Justin Townes Earle: Midnight at the Movies (Bloodshot)
Justin Townes Earle's second album is a remarkably mature, accomplished disc that grows more absorbing with every listen. He's clearly completed a master's degree in the American songbook stretching from Tin Pan Alley to Nashville's Bluebird Cafe to Austin's "Continental Club." The sound is both modern and throwback. And Earle is ambitious throughout. There's the stylistic range over 12 tunes and 32 minutes, but also the lyrical depth, a skill for storytelling. "What I Mean to You" and "Poor Fool" offer old pedal steel guitar and a bit of Texas honky tonk swing behind Earle's breezy, confident vocals that evoke early Leon Redbone. The lush "Midnight at the Movies" is a story song worthy of his genes that could easily fit on a Randy Newman album. "They Killed John Henry, beginning with the big man's funeral and imagining the story thereafter, " tackles public domain folk and could have come straight off Springsteen's "Seeger Sessions." "Walk Out" is a rag you might hear in New Orleans or Austin. "Someday I'll Be Forgiven for This" gives Earle a shot at a quiet ballad and the vocal likeness to his old man is chilling. So is the song, as sad a kiss-off -- with a lyrical twist -- as you'll hear.

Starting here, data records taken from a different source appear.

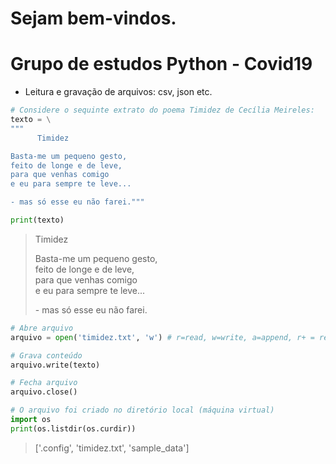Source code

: # Sejam bem-vindos.

# Grupo de estudos Python - Covid19

* Leitura e gravação de arquivos: csv, json etc.

```python
# Considere o sequinte extrato do poema Timidez de Cecília Meireles:
texto = \
"""
      Timidez

Basta-me um pequeno gesto,
feito de longe e de leve,
para que venhas comigo
e eu para sempre te leve...

- mas só esse eu não farei."""

print(texto)
```
>   
>    Timidez  
>         
> Basta-me um pequeno gesto,  
> feito de longe e de leve,  
> para que venhas comigo  
> e eu para sempre te leve...  
>   
> \- mas só esse eu não farei.

```python
# Abre arquivo
arquivo = open('timidez.txt', 'w') # r=read, w=write, a=append, r+ = read and write

# Grava conteúdo
arquivo.write(texto)

# Fecha arquivo
arquivo.close()
```

```python
# O arquivo foi criado no diretório local (máquina virtual)
import os
print(os.listdir(os.curdir))
```
> ['.config', 'timidez.txt', 'sample_data']

```python

```
>

```python

```
>

```python

```
>

```python

```
>

```python

```
>

```python

```
>

```python

```
>

```python

```
>

```python

```
>

```python

```
>

```python

```
>

```python

```
>

```python

```
>

```python

```
>

```python

```
>

```python

```
>

```python

```
>

```python

```
>

```python

```
>

```python

```
>

```python

```
>

```python

```
>

```python

```
>

```python

```
>

```python

```
>

```python

```
>

```python

```
>

```python

```
>

```python

```
>

```python

```
>

```python

```
>

```python

```
>

```python

```
>
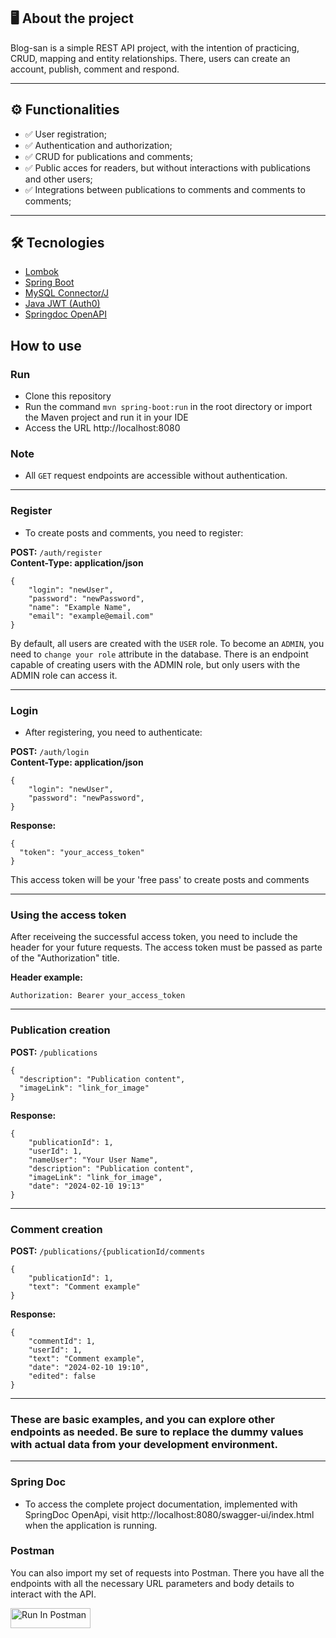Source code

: ## 🖥️ About the project

Blog-san is a simple REST API project, with the intention of practicing, CRUD, mapping and entity relationships. There, users can create an account, publish, comment and respond.

--- 

## ⚙️ Functionalities
- ✅ User registration;
- ✅ Authentication and authorization;
- ✅ CRUD for publications and comments;
- ✅ Public acces for readers, but without interactions with publications and other users;
- ✅ Integrations between publications to comments and comments to comments;

---

## 🛠️ Tecnologies 

- [Lombok](https://projectlombok.org/)
- [Spring Boot](https://spring.io/projects/spring-boot)
- [MySQL Connector/J](https://dev.mysql.com/downloads/connector/j/)
- [Java JWT (Auth0)](https://github.com/auth0/java-jwt)
- [Springdoc OpenAPI](https://springdoc.org/)


## How to use

### Run

- Clone this repository
- Run the command `mvn spring-boot:run` in the root directory or
import the Maven project and run it in your IDE
- Access the URL http://localhost:8080

### Note

- All `GET` request endpoints are accessible without authentication.


---
### Register

- To create posts and comments, you need to register:

**POST:** `/auth/register`   
**Content-Type: application/json**
```
{
	"login": "newUser",
	"password": "newPassword",
	"name": "Example Name",
	"email": "example@email.com"
}
```

By default, all users are created with the `USER` role. 
To become an `ADMIN`, you need to `change your role` attribute in the database. There is an endpoint capable of creating users with the ADMIN role, but only users with the ADMIN role can access it.

---
### Login 

- After registering, you need to authenticate:

**POST:** `/auth/login`   
**Content-Type: application/json**

```
{
	"login": "newUser",
	"password": "newPassword",
}
```

**Response:**

```
{
  "token": "your_access_token"
}
```

This access token will be your 'free pass' to create posts and comments

---


### Using the access token

After receiveing the successful access token, you need to include the header for your future requests. The access token must be passed as parte of the "Authorization" title. 

**Header example:**

```
Authorization: Bearer your_access_token
```

---

### Publication creation

**POST:** `/publications`

```
{
  "description": "Publication content",
  "imageLink": "link_for_image"
}
```

**Response:**

```
{
    "publicationId": 1,
    "userId": 1,
    "nameUser": "Your User Name",
    "description": "Publication content",
    "imageLink": "link_for_image",
    "date": "2024-02-10 19:13"
}
```
---

### Comment creation

**POST:** `/publications/{publicationId/comments`

```
{
	"publicationId": 1,
	"text": "Comment example"
}
```

**Response:**
```
{
    "commentId": 1,
    "userId": 1,
    "text": "Comment example",
    "date": "2024-02-10 19:10",
    "edited": false
}
```
---

### These are basic examples, and you can explore other endpoints as needed. Be sure to replace the dummy values with actual data from your development environment.


---

### Spring Doc
- To access the complete project documentation, implemented with SpringDoc OpenApi, visit http://localhost:8080/swagger-ui/index.html when the application is running.

### Postman
You can also import my set of requests into Postman. There you have all the endpoints with all the necessary URL parameters and body details to interact with the API.

[<img src="https://run.pstmn.io/button.svg" alt="Run In Postman" style="width: 128px; height: 32px;">](https://app.getpostman.com/run-collection/31232249-755011b3-0b0f-4120-9699-7677b4c10832?action=collection%2Ffork&source=rip_markdown&collection-url=entityId%3D31232249-755011b3-0b0f-4120-9699-7677b4c10832%26entityType%3Dcollection%26workspaceId%3Daae15406-ac2a-4087-8c9e-47072e8aa119)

The lone cover of The Replacements "Can't Hardly Wait" fits perfectly thanks to the mandolin-fueled arrangement.?The disc's best cut, "Mama's Eyes" makes a nod to Earle's famous father. "I am my father's son," he sings, "never know when to shut up...We don't see eye to eye, but I'll be the first to admit I never tried." He's not riding on coattails here. "Midnight" is charming, captivating, and worth listening until sunrise.
Blood and Candle Smoke: Tom Russell (Shout! Factory)
Tom Russell says his latest album is an example of "desert noir" and he thinks we've beaten the Americana references to death. Call him an American composer, small c. He's spent 30 years earning that title, chronicling the fading West and a cast of characters from Muhammad Ali to Mickey Mantle to Picasso. He's not afraid to match his literary aspirations—there are references to moveable feast, darkness visible, Graham Greene, and a song inspired by a Joan Didion essay here—with his rich, weathered voice.? He's always been a restless artist. Blood and Candle Smoke benefits from his searching for the next step, matching him with members of Calexico who lend atmospheric trumpet, keyboards, and a more solid bottom that his past efforts. It's a richer sonic palette, well suited to the tunes. The tunes range from the autobiographical, including "Nina Simone" about the first time hearing her voice, "Criminology," about his time in Africa, and the fine opener, "East of Woodstock, West of Viet Nam," contrasting Russell's teaching in Nigeria in the late 1960s while men his age were going to war.?"Mississippi River Runnin' Backwards" opens to "Old Man River" then surveys the devastation loosed upon the land. "Feast and famine, y'all. Fire and flood. Abominations you understand. Don't need no Old Testament prophet to tell me we ain't living in the promised land" to a southwest/New Orleans vibe. He explores river towns in "American Rivers," visits Mexican believers in "Guadalupe" and a look at Native Americans dying literally and metaphorically in "Crosses of San Carlos." There's also a typically wistful picture in "Santa Ana Wind," another fine duet with longtime collaborator Gretchen Peters. In keeping with recent albums featuring a song biography or two, Russell profiles Mother Jones in "The Most Dangerous Woman in America."?Russell has released two dozen albums, many of them ambitious, over his career. "Blood and Candle Smoke" is one of the best in a canon that's established him as a compelling chronicler and American composer. It's one of the best discs of the year.